Aim of the task
Your answer should consist of the lines below that hold the word "hours".

Dataset excerpts
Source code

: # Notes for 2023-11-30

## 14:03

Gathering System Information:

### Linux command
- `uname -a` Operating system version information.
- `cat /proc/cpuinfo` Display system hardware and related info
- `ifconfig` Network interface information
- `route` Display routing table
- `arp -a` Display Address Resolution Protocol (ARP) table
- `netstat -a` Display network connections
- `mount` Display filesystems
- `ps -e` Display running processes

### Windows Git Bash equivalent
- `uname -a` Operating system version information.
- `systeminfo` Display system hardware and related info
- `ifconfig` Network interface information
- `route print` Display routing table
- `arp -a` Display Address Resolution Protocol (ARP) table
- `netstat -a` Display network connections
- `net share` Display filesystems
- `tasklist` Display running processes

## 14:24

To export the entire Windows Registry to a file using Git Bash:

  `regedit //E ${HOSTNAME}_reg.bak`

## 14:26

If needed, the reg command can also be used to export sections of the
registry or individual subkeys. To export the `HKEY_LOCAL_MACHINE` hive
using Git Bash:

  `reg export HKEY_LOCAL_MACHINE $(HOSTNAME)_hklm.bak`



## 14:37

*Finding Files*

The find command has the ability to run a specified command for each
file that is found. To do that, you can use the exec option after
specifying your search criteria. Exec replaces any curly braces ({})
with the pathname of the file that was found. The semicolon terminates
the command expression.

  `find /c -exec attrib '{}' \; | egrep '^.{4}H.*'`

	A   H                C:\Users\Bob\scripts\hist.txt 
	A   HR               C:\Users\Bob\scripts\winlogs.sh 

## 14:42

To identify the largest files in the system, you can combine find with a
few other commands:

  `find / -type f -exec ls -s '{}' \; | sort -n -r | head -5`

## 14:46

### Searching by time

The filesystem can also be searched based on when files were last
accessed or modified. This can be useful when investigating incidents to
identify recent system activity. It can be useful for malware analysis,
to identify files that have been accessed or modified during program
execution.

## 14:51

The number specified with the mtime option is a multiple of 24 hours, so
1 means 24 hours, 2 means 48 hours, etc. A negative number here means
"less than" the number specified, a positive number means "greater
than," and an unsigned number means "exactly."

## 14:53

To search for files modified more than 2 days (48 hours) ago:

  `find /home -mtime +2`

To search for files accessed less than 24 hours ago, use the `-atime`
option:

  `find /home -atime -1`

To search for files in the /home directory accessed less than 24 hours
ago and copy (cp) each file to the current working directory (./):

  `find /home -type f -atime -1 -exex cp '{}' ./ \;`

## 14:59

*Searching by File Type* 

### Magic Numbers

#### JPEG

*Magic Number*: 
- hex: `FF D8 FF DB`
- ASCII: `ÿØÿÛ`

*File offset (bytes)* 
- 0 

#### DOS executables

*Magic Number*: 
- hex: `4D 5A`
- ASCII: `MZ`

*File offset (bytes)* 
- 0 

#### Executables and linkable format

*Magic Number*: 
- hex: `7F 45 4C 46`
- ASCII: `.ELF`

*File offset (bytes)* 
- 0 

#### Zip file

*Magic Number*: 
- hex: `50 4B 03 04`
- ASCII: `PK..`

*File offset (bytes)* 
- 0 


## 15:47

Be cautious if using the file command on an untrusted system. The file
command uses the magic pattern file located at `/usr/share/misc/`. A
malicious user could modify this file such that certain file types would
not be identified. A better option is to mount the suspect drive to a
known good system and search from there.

Exercise result
The number specified with the mtime option is a multiple of 24 hours, so
1 means 24 hours, 2 means 48 hours, etc. A negative number here means
To search for files modified more than 2 days (48 hours) ago:
To search for files accessed less than 24 hours ago, use the `-atime`
To search for files in the /home directory accessed less than 24 hours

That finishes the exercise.